Locate the lines of the listing below that hold "小度音箱说", then copy each of them.

*DATASET ENTRIES:*
^^^^

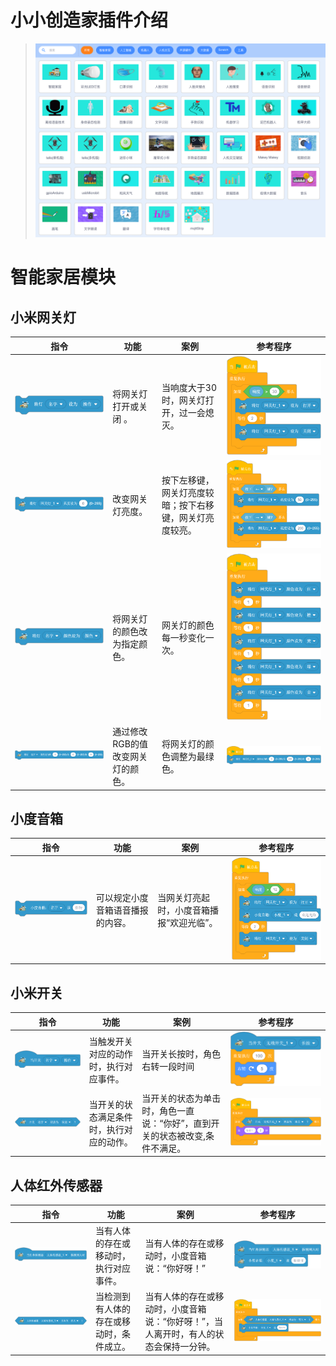 # 小小创造家插件介绍

> ![xxczj](./extensions.png)
# 智能家居模块
## 小米网关灯

|   指令  |  功能   |  案例   |  参考程序   |
| --- | --- | --- | --- |
|![smart home](./images/网关灯开关.png)|  将网关灯打开或关闭 。  | 当响度大于30时，网关灯打开，过一会熄灭。    | ![smart home](./images/网关灯开关案例.png)   |
| ![smart home](./images/网关灯亮度.png) | 改变网关灯亮度。    | 按下左移键，网关灯亮度较暗；按下右移键，网关灯亮度较亮。    |![smart home](./images/网关灯亮度案例.png) |
|![smart home](./images/网关灯颜色.png) |  将网关灯的颜色改为指定颜色。   |   网关灯的颜色每一秒变化一次。  |![smart home](./images/网关灯颜色案例.png)  |
|![smart home](./images/网关灯RGB.png)|  通过修改RGB的值改变网关灯的颜色。 |将网关灯的颜色调整为最绿色。| ![smart home](./images/网关灯RGB最绿色.png)|
## 小度音箱

|    指令 | 功能    |  案例   |参考程序     |
| --- | --- | --- | --- |
|  ![smart home](./images/小度音箱播报.png) |    可以规定小度音箱语音播报的内容。 |  当网关灯亮起时，小度音箱播报“欢迎光临”。|  ![smart home](./images/小度音箱“欢迎光临”.png) |

## 小米开关
|    指令 | 功能    |  案例   |参考程序     |
| --- | --- | --- | --- |
|![smart home](./images/开关触发事件.png)|    当触发开关对应的动作时，执行对应事件。 | 当开关长按时，角色右转一段时间|   ![enter description here](./images/开关长按触发旋转.png)|
|![smart home](./images/开关动作条件.png)| 当开关的状态满足条件时，执行对应的动作。| 当开关的状态为单击时，角色一直说：“你好”，直到开关的状态被改变,条件不满足。|  ![smart home](./images/开关条件满足执行说“你好”.png)|

## 人体红外传感器
|    指令 | 功能    |  案例   |参考程序     |
| --- | --- | --- | --- |
|![smart home](./images/红外探测器事件.png)|    当有人体的存在或移动时，执行对应事件。 | 当有人体的存在或移动时，小度音箱说：“你好呀！”|![smart home](./images/红外探测器打招呼.png)|
|![smart home](./images/人体传感器状态判断.png)|    当检测到有人体的存在或移动时，条件成立。 | 当有人体的存在或移动时，小度音箱说：“你好呀！”，当人离开时，有人的状态会保持一分钟。|![smart home](./images/人体传感器判断案例.png)|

^^^^

*SOLUTION FOR THIS PROBLEM:*
|![smart home](./images/红外探测器事件.png)|    当有人体的存在或移动时，执行对应事件。 | 当有人体的存在或移动时，小度音箱说：“你好呀！”|![smart home](./images/红外探测器打招呼.png)|
|![smart home](./images/人体传感器状态判断.png)|    当检测到有人体的存在或移动时，条件成立。 | 当有人体的存在或移动时，小度音箱说：“你好呀！”，当人离开时，有人的状态会保持一分钟。|![smart home](./images/人体传感器判断案例.png)|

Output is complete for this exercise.